Once, while out on a hunt with his army, Dushyanta passed through a forest full of bilv, ark, khadir, kapith, dahv etc. trees. The forest undulated with interspered rocky hillocks and extended over several yojanas and there was no trace of any man. It was full of wildlife.
Dushyanta, along with his powerful army, happened to pass through extensive desert after which he reached a good forest. This forest was full of ashramas (hermitages) and there were fruit-bearing trees but no xerophytic trees. Here Dushyanta came across the ashrama of Rishi Kanva, the son of Kashyapa Rishi. It was surrounded by the Malini River.
Menaka had come at the behest of the King of the Gods Indra to distract the great sage Vishvamitra from his deep meditations. She succeeded in distracting him, and sired a child by him. Vishwamitra, angered by the loss of the virtue gained through his many hard years of strict ascetism, distanced himself from the child and mother to return to his work.
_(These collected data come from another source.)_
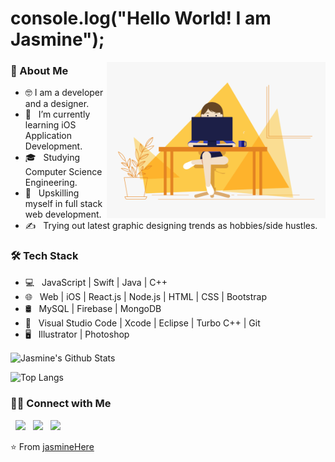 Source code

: <h1> console.log("Hello World! I am Jasmine");  </h1>
<img align="right" alt="GIF" src="./static/girl.gif" height="250" width="350"/>


<h3> 👩 About Me </h3>

- 🤓 I am a developer and a designer.
- 🔭 &nbsp; I’m currently learning iOS Application Development.
- 🎓 &nbsp; Studying Computer Science Engineering.
- 🌱 &nbsp; Upskilling myself in full stack web development.
- ✍️ &nbsp; Trying out latest graphic designing trends as hobbies/side hustles. 

<h3>🛠 Tech Stack</h3>

- 💻 &nbsp; JavaScript | Swift | Java | C++  
- 🌐 &nbsp; Web | iOS |  React.js | Node.js | HTML | CSS | Bootstrap 
- 🛢 &nbsp; MySQL | Firebase | MongoDB
- 🔧 &nbsp; Visual Studio Code | Xcode | Eclipse | Turbo C++ | Git
- 🖥 &nbsp; Illustrator | Photoshop  <br>

<img align="center" src="https://github-readme-stats.vercel.app/api?username=jasmineHere&include_all_commits=true&count_private=true&show_icons=true&line_height=20&theme=gotham" alt="Jasmine's Github Stats"> 


![Top Langs](https://github-readme-stats.vercel.app/api/top-langs/?username=jasmineHere&layout=compact&text_color=daf7dc&bg_color=151515) <br>


<h3> 🤝🏻 Connect with Me </h3>

<p align="left">
&nbsp; <a href="https://www.instagram.com/jasmine_muman/" target="_blank" rel="noopener noreferrer"><img src="https://img.icons8.com/plasticine/100/000000/instagram-new.png" width="50" /></a>  
&nbsp; <a href="https://www.linkedin.com/in/jasminemuman/" target="_blank" rel="noopener noreferrer"><img src="https://img.icons8.com/plasticine/100/000000/linkedin.png" width="50" /></a>
&nbsp; <a href="mailto:jasminemuman21@gmail.com" target="_blank" rel="noopener noreferrer"><img src="https://img.icons8.com/plasticine/100/000000/gmail.png"  width="50" /></a>
</p>

⭐️ From [jasmineHere](https://github.com/jasmineHere)
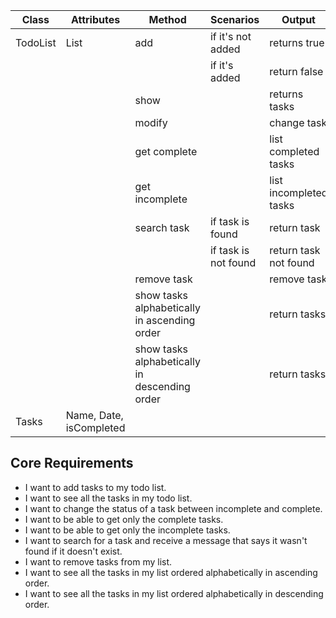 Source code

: | Class    | Attributes              | Method                                        | Scenarios            | Output                 |
|----------|-------------------------|-----------------------------------------------|----------------------|------------------------|
| TodoList | List<Task>              | add                                           | if it's not added    | returns true           |
|          |                         |                                               | if it's added        | return false           |
|          |                         | show                                          |                      | returns tasks          |
|          |                         | modify                                        |                      | change task            |
|          |                         | get complete                                  |                      | list completed tasks   |
|          |                         | get incomplete                                |                      | list incompleted tasks |
|          |                         | search task                                   | if task is found     | return task            |
|          |                         |                                               | if task is not found | return task not found  |
|          |                         | remove task                                   |                      | remove task            |
|          |                         | show tasks alphabetically in ascending order  |                      | return tasks           |
|          |                         | show tasks alphabetically in descending order |                      | return tasks           |
| Tasks    | Name, Date, isCompleted |                                               |                      |                        |

## Core Requirements


- I want to add tasks to my todo list.
- I want to see all the tasks in my todo list.
- I want to change the status of a task between incomplete and complete.
- I want to be able to get only the complete tasks.
- I want to be able to get only the incomplete tasks.
- I want to search for a task and receive a message that says it wasn't found if it doesn't exist.
- I want to remove tasks from my list.
- I want to see all the tasks in my list ordered alphabetically in ascending order.
- I want to see all the tasks in my list ordered alphabetically in descending order.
Realizing that she could not leave the child with him, and having to return to the heavenly realms, Menaka left Shakuntala, just after birth, on the banks of the Malini River on the peaks of the Himalayas. As stated above, Rishi Kanva found the newly born girl in the forest surrounded and protected by birds and thus named her Shakuntala. According to a source Titwala, a small town near Kalyan in Maharashtra, is considered to be the site of the hermitage where Shakuntala was born.
Dushyanta, pursuing a male deer wounded by his arrow into the ashrama, saw Shakuntala nursing the deer, her pet, and fell in love with her. He profusely begged her forgiveness for harming the deer and spent some time at the ashrama. They fell in love and Dushyanta married Shakuntala there in the ashrama. Having to leave after some time due to unrest in the capital city, Dushyanta gave Shakuntala a royal ring as a sign of their love, promising her that he would return for her.
Shakuntala spent much time dreaming of her new husband and was often distracted by her daydreams. One day, a powerful rishi, Durvasa, came to the ashram but, lost in her thoughts about Dushyanta, Shakuntala failed to greet him properly. Incensed by this slight, the rishi cursed Shakuntala, saying that the person she was dreaming of would forget about her altogether. As he departed in a rage, one of Shakuntala's friends quickly explained to him the reason for her friend's distraction. The rishi, realizing that his extreme wrath was not warranted, modified his curse saying that the person who had forgotten Shakuntala would remember everything again if she showed him a personal token that had been given to her.
Time passed, and Shakuntala, wondering why Dushyanta did not return for her, finally set out for the capital city with her father and some of her companions. On the way, they had to cross a river by a canoe ferry and, seduced by the deep blue waters of the river, Shakuntala ran her fingers through the water. Her ring slipped off her finger without her realizing it.
Arriving at Dushyanta's court, Shakuntala was hurt and surprised when her husband did not recognize her, nor recollected anything about her. Humiliated, Shakuntala returned to the forests and, collecting her son, settled in a wild part of the forest by herself. Here she spent her days as Bharat, her son, grew older. Surrounded only by wild animals, Bharat grew to be a strong youth and made a sport of opening the mouths of tigers and lions and counting their teeth!
Meanwhile, a fisherman was surprised to find a royal ring in the belly of a fish he had caught. Recognizing the royal seal, he took the ring to the palace and, upon seeing his ring, Dushyanta's memories of his lovely bride came rushing back to him. He immediately set out to find her and, arriving at her father's ashram, discovered that she was no longer there. He continued deeper into the forest to find his wife and came upon a surprising scene in the forest: a young boy had pried open the mouth of a lion and was busy counting its teeth! The king greeted the boy, amazed by his boldness and strength, and asked his name. He was surprised when the boy answered that he was Bharata, the son of King Dushyanta. The boy took him to Shakuntala, and thus the family was reunited.
In the Mahabharata, a slightly different version of this tale is told, where Dushyanta's failure to recognise Shakuntala is in fact a ploy to have his subjects accept her as his true wife, since he had feared rumors might otherwise have arisen as to the propriety of the marriage.